The way I see it, the world is reverting to the mean. Steven Pinker claiming that the world was getting inexorably better and would continue like that indefinitely was effectively the intellectual version of “buying the top”. We have been living in an aberrantly peaceful era thanks to a global hegemon, the US. Thanks to nukes and Nimitz-class aircraft carriers and international institutions which united virtually the entire world, inter-state warfare subsided, almost the whole world became food secure, and trade routes were protected – even for America’s enemies. And perhaps most aberrantly of all, the world was unified within a single (US-dominated) financial system and currency. The only real global reserve currency prior to the USD was gold.

It’s pretty clear this isn’t going to last. The Bretton Woods II / Washington Consensus system is failing, accelerated by a president who is manifestly hostile to its existence. The US is retreating to its pre-1915 default, which is to say isolationism. China (probably) can’t fill the gap just yet, even if they’d like to. There’s no ready replacement for the dollar, for 12 aircraft carrier groups, or for the UN/IMF/WTO/SWIFT etc.

Now pax americana wasn’t perfect, but it was reasonably good. Its near-term replacement will likely be far more chaotic. In this void truly authoritarian states will seize and concentrate power. A decaying empire will lead to a reckoning for the failed doctrines that led to its collapse. I fear that the reckoning in the West will embolden those who promote a wholesale redistribution of wealth and suspension of property rights.

These failed ideas seem to be impossible to stamp out. In a sense they remind me of the fungal blights that periodically afflict ant colonies when they get too large. Society isn’t a progression towards better and better ideas. It’s a cyclical process of experimentation and discovery. We have been gorged on 40 years of debt and unconstrained central banking, and a dangerous illusion of technocratic supremacy has taken hold. Taken to its logical extreme, this morphs into anti-human theories like socialism. With the stimulus taken into account, US government spending accounts for 55 percent of GDP. MMT demands even more government involvement in the private sector. It’s socialism’s intellectual predecessor.

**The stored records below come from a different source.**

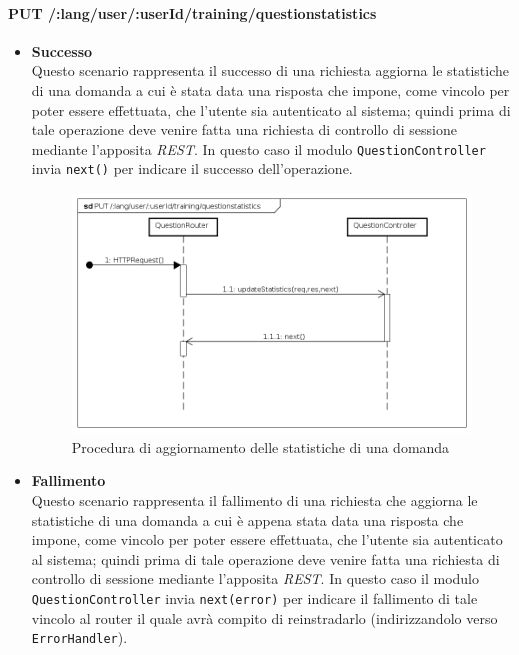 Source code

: \paragraph{PUT /:lang/user/:userId/training/questionstatistics} %
\begin{itemize}
\item \textbf{Successo}\\
Questo scenario rappresenta il successo di una richiesta aggiorna le statistiche di una domanda a cui è stata data una risposta che impone, come vincolo per poter essere effettuata, che l'utente sia autenticato al sistema; quindi prima di tale operazione deve venire fatta una richiesta di controllo di sessione mediante l'apposita \textit{REST}. In questo caso il modulo \texttt{QuestionController} invia \texttt{next()} per indicare il successo dell'operazione.

\begin{figure}[ht]
	\centering
	\includegraphics[scale=0.45]{UML/DiagrammiDiSequenza/Back-end/PUT__lang_user__userId_training_questionstatistics_success.png}
	\caption{Procedura di aggiornamento delle statistiche di una domanda}
\end{figure}
\FloatBarrier

\item \textbf{Fallimento}\\
Questo scenario rappresenta il fallimento di una richiesta che aggiorna le statistiche di una domanda a cui è appena stata data una risposta che impone, come vincolo per poter essere effettuata, che l'utente sia autenticato al sistema; quindi prima di tale operazione deve venire fatta una richiesta di controllo di sessione mediante l'apposita \textit{REST}. In questo caso il modulo \texttt{QuestionController} invia \texttt{next(error)} per indicare il fallimento di tale vincolo al router il quale avrà compito di reinstradarlo (indirizzandolo verso \texttt{ErrorHandler}).


\end{itemize}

So yes, on the whole I am deeply concerned about the next several decades. I believe there will be more large-scale interstate conflict, potentially even between nuclear powers; I think food insecurity will return to the globe as trade routes are compromised; and I think that voters in the West will opt for the joint extremes of socialism and fascism as they desperately search for answers.

The good news is that a suite of technologies have been developed which privilege the individual over the State (or any other powerful third party). These include technologies which make manufacturing arms cheaper and more decentralized; encryption technologies which allow for the transmission of a message through a medium without compromise; and of course monetary technologies like Bitcoin which grant absolute concealable personal ownership of one’s wealth, for the first time in history. As long as these technological bulwarks exist, and some safe havens exist worldwide from which to instrumentalize them, and a vibrant, optimistic community of builders, financiers, and users exists to promote them, we will have a shot.

Our future does not necessarily entail despotism, chaos, or dissolution. For the sake of everyone who wants to make it through the next few decades with their dignity and property rights intact, I suggest embracing these technologies and doing all you can to further their use in society. I guess you could call me an optimist.


This post was written in an hour for my “one-hour blog post challenge.” Thanks to Vijay Boyapati for the winning prompt.